# Data Analysis Homework 1

In [None]:
from __future__ import division
from IPython.display import HTML
from IPython.display import display
from scipy.special import erf
from scipy.special import erfc
from math import factorial as factorial
from random import seed
from random import randint
import numpy as np
import pandas as pd
import matplotlib.pyplot as plt

## Question 1: Mean, Standard Deviation and Standard Error

12 measurements of the sensitivity of a photo diode circuit (in Amps/Watt) are: 
<bf>
11.45, 10.91, 11.60, 10.59, 10.32, 10.34, 11.00, 10.94, 11.67, 11.67, 11.06, and 10.57. 
<bf>
Calculate:
<blockquote>
<bf>
(i) The Mean.
<bf>
(ii) The Standard Deviation.
<bf>
(iii) The Standard Error.
<bf>
(iv) How would you report the result?

### (i) Calculate the Mean

In [None]:
data = [11.45, 10.91, 11.60, 10.59, 10.32, 10.34, 11.00, 10.94, 11.67, 11.67, 11.06, 10.57]

def one_i(data):
    '''Return the mean'''
    mean = np.mean(data)

    return mean

# Please print output of functions to make marking easier
one_i(data)

### (ii) Calculate the sample Standard Deviation.

In [None]:
data = [11.45, 10.91, 11.60, 10.59, 10.32, 10.34, 11.00, 10.94, 11.67, 11.67, 11.06, 10.57]

def one_ii(data):
    '''Return the standard deviation'''
    standard_deviation = np.std(data,ddof = 1)

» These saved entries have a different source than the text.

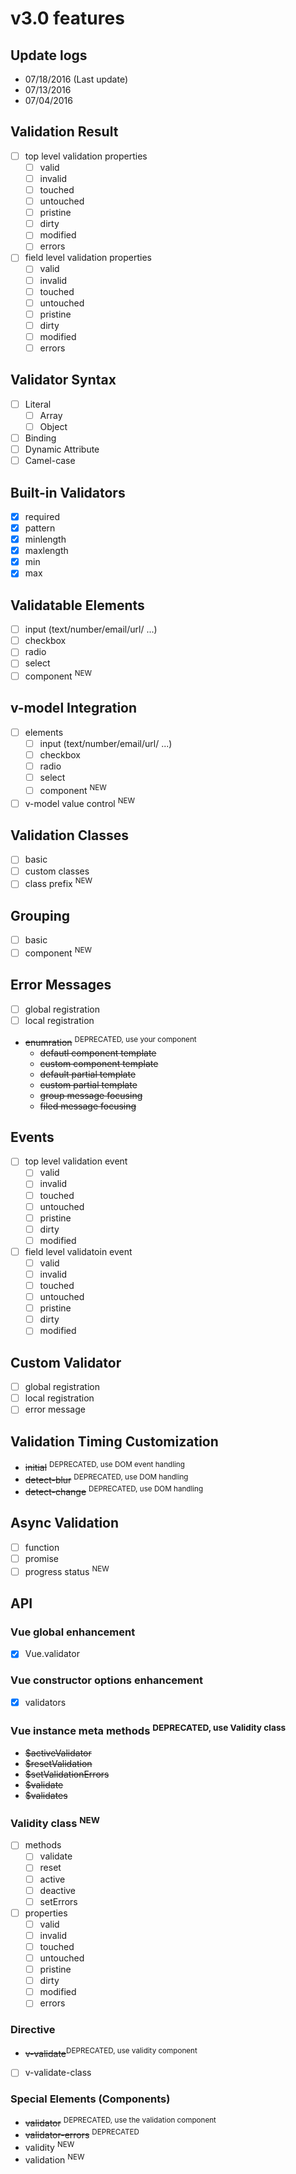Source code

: # v3.0 features

## Update logs
- 07/18/2016 (Last update)
- 07/13/2016
- 07/04/2016

## Validation Result
- [ ] top level validation properties
  - [ ] valid
  - [ ] invalid
  - [ ] touched
  - [ ] untouched
  - [ ] pristine
  - [ ] dirty
  - [ ] modified
  - [ ] errors
- [ ] field level validation properties
  - [ ] valid
  - [ ] invalid
  - [ ] touched
  - [ ] untouched
  - [ ] pristine
  - [ ] dirty
  - [ ] modified
  - [ ] errors

## Validator Syntax
- [ ] Literal
  - [ ] Array
  - [ ] Object
- [ ] Binding
- [ ] Dynamic Attribute
- [ ] Camel-case

## Built-in Validators
- [x] required
- [x] pattern
- [x] minlength
- [x] maxlength
- [x] min
- [x] max

## Validatable Elements
- [ ] input (text/number/email/url/ ...)
- [ ] checkbox
- [ ] radio
- [ ] select
- [ ] component <sup>NEW</sup>

## v-model Integration
- [ ] elements
  - [ ] input (text/number/email/url/ ...)
  - [ ] checkbox
  - [ ] radio
  - [ ] select
  - [ ] component <sup>NEW</sup>
- [ ] v-model value control <sup>NEW</sup>

## Validation Classes
- [ ] basic
- [ ] custom classes
- [ ] class prefix <sup>NEW</sup>

## Grouping
- [ ] basic
- [ ] component <sup>NEW</sup>

## Error Messages
- [ ] global registration
- [ ] local registration
- ~~enumration~~ <sup>DEPRECATED, use your component</sup>
  - ~~defautl component template~~
  - ~~custom component template~~
  - ~~default partial template~~
  - ~~custom partial template~~
  - ~~group message focusing~~
  - ~~filed message focusing~~

## Events
- [ ] top level validation event
  - [ ] valid
  - [ ] invalid
  - [ ] touched
  - [ ] untouched
  - [ ] pristine
  - [ ] dirty
  - [ ] modified
- [ ] field level validatoin event
  - [ ] valid
  - [ ] invalid
  - [ ] touched
  - [ ] untouched
  - [ ] pristine
  - [ ] dirty
  - [ ] modified

## Custom Validator
- [ ] global registration
- [ ] local registration
- [ ] error message

## Validation Timing Customization
- ~~initial~~ <sup>DEPRECATED, use DOM event handling</sup>
- ~~detect-blur~~ <sup>DEPRECATED, use DOM handling</sup>
- ~~detect-change~~ <sup>DEPRECATED, use DOM handling</sup>

## Async Validation
- [ ] function
- [ ] promise
- [ ] progress status <sup>NEW</sup>

## API
### Vue global enhancement
- [x] Vue.validator

### Vue constructor options enhancement
- [x] validators

### Vue instance meta methods <sup>DEPRECATED, use Validity class</sup>
- ~~$activeValidator~~
- ~~$resetValidation~~
- ~~$setValidationErrors~~
- ~~$validate~~
- ~~$validates~~

### Validity class <sup>NEW</sup>
- [ ] methods
  - [ ] validate
  - [ ] reset
  - [ ] active
  - [ ] deactive
  - [ ] setErrors
- [ ] properties
  - [ ] valid
  - [ ] invalid
  - [ ] touched
  - [ ] untouched
  - [ ] pristine
  - [ ] dirty
  - [ ] modified
  - [ ] errors

### Directive
- ~~v-validate~~<sup>DEPRECATED, use validity component</sup>
- [ ] v-validate-class

### Special Elements (Components)
- ~~validator~~ <sup>DEPRECATED, use the validation component</sup>
- ~~validator-errors~~ <sup>DEPRECATED</sup>
- validity <sup>NEW</sup>
- validation <sup>NEW</sup>

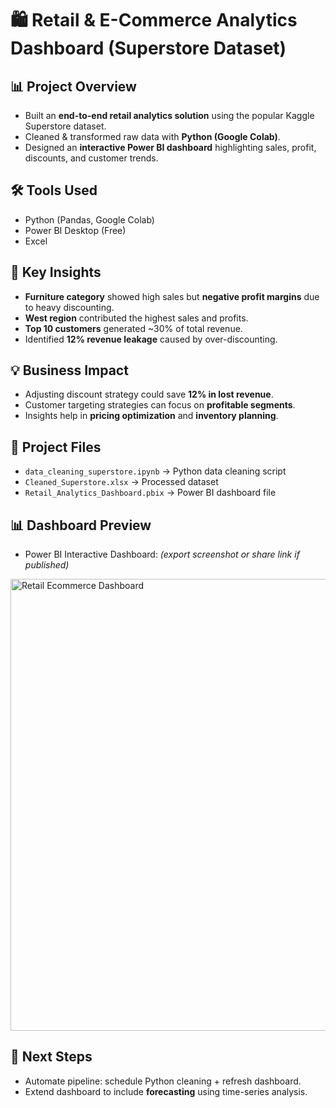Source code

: 
# 🛍 Retail & E-Commerce Analytics Dashboard (Superstore Dataset)

## 📊 Project Overview
- Built an **end-to-end retail analytics solution** using the popular Kaggle Superstore dataset.
- Cleaned & transformed raw data with **Python (Google Colab)**.
- Designed an **interactive Power BI dashboard** highlighting sales, profit, discounts, and customer trends.




## 🛠 Tools Used
- Python (Pandas, Google Colab)
- Power BI Desktop (Free)
- Excel

## 🔎 Key Insights
- **Furniture category** showed high sales but **negative profit margins** due to heavy discounting.
- **West region** contributed the highest sales and profits.
- **Top 10 customers** generated ~30% of total revenue.
- Identified **12% revenue leakage** caused by over-discounting.

## 💡 Business Impact
- Adjusting discount strategy could save **12% in lost revenue**.
- Customer targeting strategies can focus on **profitable segments**.
- Insights help in **pricing optimization** and **inventory planning**.

## 📂 Project Files
- `data_cleaning_superstore.ipynb` → Python data cleaning script
- `Cleaned_Superstore.xlsx` → Processed dataset
- `Retail_Analytics_Dashboard.pbix` → Power BI dashboard file

## 📊 Dashboard Preview
- Power BI Interactive Dashboard: *(export screenshot or share link if published)*  

<img width="1282" height="723" alt="Retail   Ecommerce Dashboard " src="https://github.com/user-attachments/assets/542f2e2d-af79-4241-95c2-5a6da91846dc" />

## 📌 Next Steps
- Automate pipeline: schedule Python cleaning + refresh dashboard.
- Extend dashboard to include **forecasting** using time-series analysis.
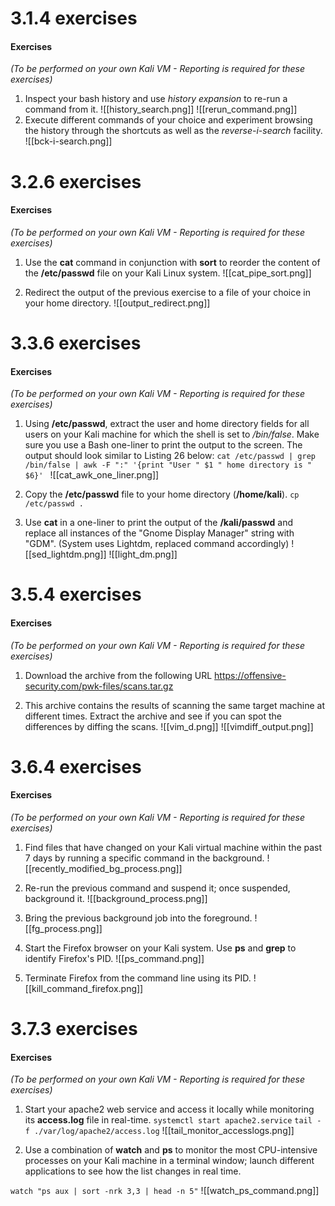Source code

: # 3.1.4 exercises
#### Exercises
_(To be performed on your own Kali VM - Reporting is required for these exercises)_

1.  Inspect your bash history and use _history expansion_ to re-run a command from it.
![[history_search.png]]
![[rerun_command.png]]
2.  Execute different commands of your choice and experiment browsing the history through the shortcuts as well as the _reverse-i-search_ facility.
![[bck-i-search.png]]

# 3.2.6 exercises
#### Exercises
_(To be performed on your own Kali VM - Reporting is required for these exercises)_

1.  Use the **cat** command in conjunction with **sort** to reorder the content of the **/etc/passwd** file on your Kali Linux system.
![[cat_pipe_sort.png]]

2.  Redirect the output of the previous exercise to a file of your choice in your home directory.
![[output_redirect.png]]

# 3.3.6 exercises
#### Exercises

_(To be performed on your own Kali VM - Reporting is required for these exercises)_

1.  Using **/etc/passwd**, extract the user and home directory fields for all users on your Kali machine for which the shell is set to _/bin/false_. Make sure you use a Bash one-liner to print the output to the screen. The output should look similar to Listing 26 below:
`cat /etc/passwd | grep /bin/false | awk -F ":" '{print "User " $1 " home directory is " $6}' `
![[cat_awk_one_liner.png]]

2.  Copy the **/etc/passwd** file to your home directory (**/home/kali**).
    `cp /etc/passwd .`
	
3.  Use **cat** in a one-liner to print the output of the **/kali/passwd** and replace all instances of the "Gnome Display Manager" string with "GDM".
(System uses Lightdm, replaced command accordingly)
![[sed_lightdm.png]]
![[light_dm.png]]


# 3.5.4 exercises
#### Exercises

_(To be performed on your own Kali VM - Reporting is required for these exercises)_

1.  Download the archive from the following URL https://offensive-security.com/pwk-files/scans.tar.gz


2.  This archive contains the results of scanning the same target machine at different times. Extract the archive and see if you can spot the differences by diffing the scans.
![[vim_d.png]]
![[vimdiff_output.png]]

# 3.6.4 exercises
#### Exercises

_(To be performed on your own Kali VM - Reporting is required for these exercises)_

1.  Find files that have changed on your Kali virtual machine within the past 7 days by running a specific command in the background.
![[recently_modified_bg_process.png]]

2.  Re-run the previous command and suspend it; once suspended, background it.
![[background_process.png]]

3.  Bring the previous background job into the foreground.
![[fg_process.png]]

4.  Start the Firefox browser on your Kali system. Use **ps** and **grep** to identify Firefox's PID.
![[ps_command.png]]

5.  Terminate Firefox from the command line using its PID.
![[kill_command_firefox.png]]

# 3.7.3 exercises
#### Exercises

_(To be performed on your own Kali VM - Reporting is required for these exercises)_

1.  Start your apache2 web service and access it locally while monitoring its **access.log** file in real-time.
`systemctl start apache2.service`
`tail -f ./var/log/apache2/access.log`
![[tail_monitor_accesslogs.png]]

2.  Use a combination of **watch** and **ps** to monitor the most CPU-intensive processes on your Kali machine in a terminal window; launch different applications to see how the list changes in real time.

`watch "ps aux | sort -nrk 3,3 | head -n 5"`
![[watch_ps_command.png]]



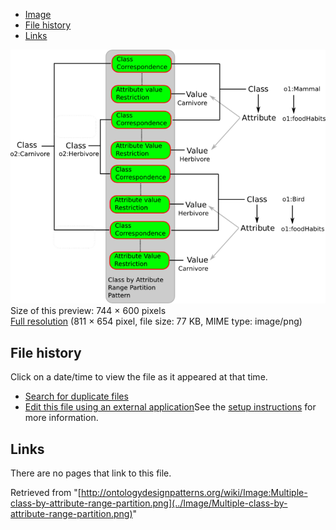 * [Image](../Image/Multiple-class-by-attribute-range-partition.png#file)
* [File history](../Image/Multiple-class-by-attribute-range-partition.png#filehistory)
* [Links](../Image/Multiple-class-by-attribute-range-partition.png#filelinks)

[![Image:Multiple-class-by-attribute-range-partition.png](../images/thumb/9/9e/Multiple-class-by-attribute-range-partition.png/744px-Multiple-class-by-attribute-range-partition.png)](../images/9/9e/Multiple-class-by-attribute-range-partition.png)  
Size of this preview: 744 × 600 pixels  
[Full resolution](../images/9/9e/Multiple-class-by-attribute-range-partition.png)‎ (811 × 654 pixel, file size: 77 KB, MIME type: image/png)

## File history

Click on a date/time to view the file as it appeared at that time.



  
* [Search for duplicate files](http://ontologydesignpatterns.org/wiki/Special:FileDuplicateSearch/Multiple-class-by-attribute-range-partition.png "Special:FileDuplicateSearch/Multiple-class-by-attribute-range-partition.png")
* [Edit this file using an external application](http://ontologydesignpatterns.org/wiki/index.php?title=Image:Multiple-class-by-attribute-range-partition.png&action=edit&externaledit=true&mode=file "Image:Multiple-class-by-attribute-range-partition.png")See the [setup instructions](http://www.mediawiki.org/wiki/Manual:External_editors "http://www.mediawiki.org/wiki/Manual:External_editors") for more information.

## Links



There are no pages that link to this file.




Retrieved from "[http://ontologydesignpatterns.org/wiki/Image:Multiple-class-by-attribute-range-partition.png](../Image/Multiple-class-by-attribute-range-partition.png)"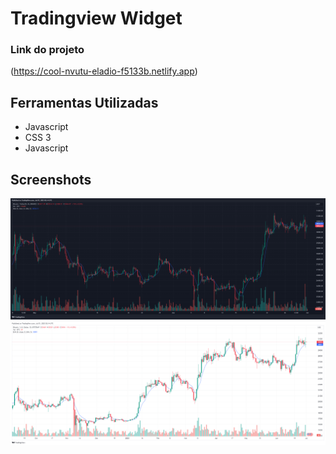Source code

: # Tradingview Widget

### Link do projeto
(https://cool-nvutu-eladio-f5133b.netlify.app)



## Ferramentas Utilizadas

- Javascript
- CSS 3
- Javascript


## Screenshots

![App Screenshot](BTCUSDT_2023-06-30_23-14-59.png)
![App Screenshot](BTCUSD_2023-06-30_23-14-14.png)
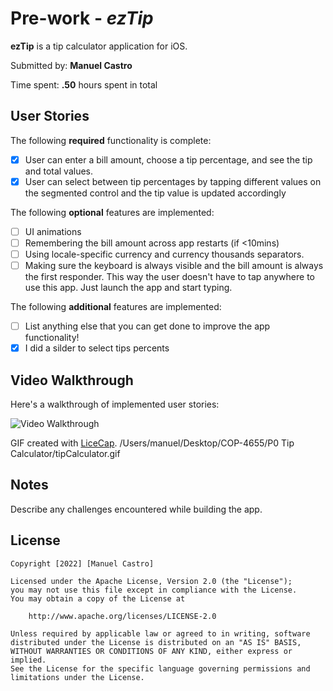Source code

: # Pre-work - *ezTip*

**ezTip** is a tip calculator application for iOS.

Submitted by: **Manuel Castro**

Time spent: **.50** hours spent in total

## User Stories

The following **required** functionality is complete:

* [x] User can enter a bill amount, choose a tip percentage, and see the tip and total values.
* [x] User can select between tip percentages by tapping different values on the segmented control and the tip value is updated accordingly

The following **optional** features are implemented:

* [ ] UI animations
* [ ] Remembering the bill amount across app restarts (if <10mins)
* [ ] Using locale-specific currency and currency thousands separators.
* [ ] Making sure the keyboard is always visible and the bill amount is always the first responder. This way the user doesn't have to tap anywhere to use this app. Just launch the app and start typing.

The following **additional** features are implemented:

- [ ] List anything else that you can get done to improve the app functionality!
- [x] I did a silder to select tips percents

## Video Walkthrough

Here's a walkthrough of implemented user stories:

<img src='https://i.imgur.com/yubB9H1.gif' title='Video Walkthrough' width='' alt='Video Walkthrough' />

GIF created with [LiceCap](http://www.cockos.com/licecap/).
/Users/manuel/Desktop/COP-4655/P0 Tip Calculator/tipCalculator.gif
## Notes

Describe any challenges encountered while building the app.

## License

    Copyright [2022] [Manuel Castro]

    Licensed under the Apache License, Version 2.0 (the "License");
    you may not use this file except in compliance with the License.
    You may obtain a copy of the License at

        http://www.apache.org/licenses/LICENSE-2.0

    Unless required by applicable law or agreed to in writing, software
    distributed under the License is distributed on an "AS IS" BASIS,
    WITHOUT WARRANTIES OR CONDITIONS OF ANY KIND, either express or implied.
    See the License for the specific language governing permissions and
    limitations under the License.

    return(standard_deviation)
    
one_ii(data)

### (iii) Calculate the Standard Error.

In [None]:
data = [11.45, 10.91, 11.60, 10.59, 10.32, 10.34, 11.00, 10.94, 11.67, 11.67, 11.06, 10.57]

def one_iii(data):
    '''Return the standard error'''
    st_dev = one_ii(data)
    n = len(data)
    standard_error = st_dev/np.sqrt(n)

    return(standard_error)

one_iii(data)

### (iv) How would you report the result?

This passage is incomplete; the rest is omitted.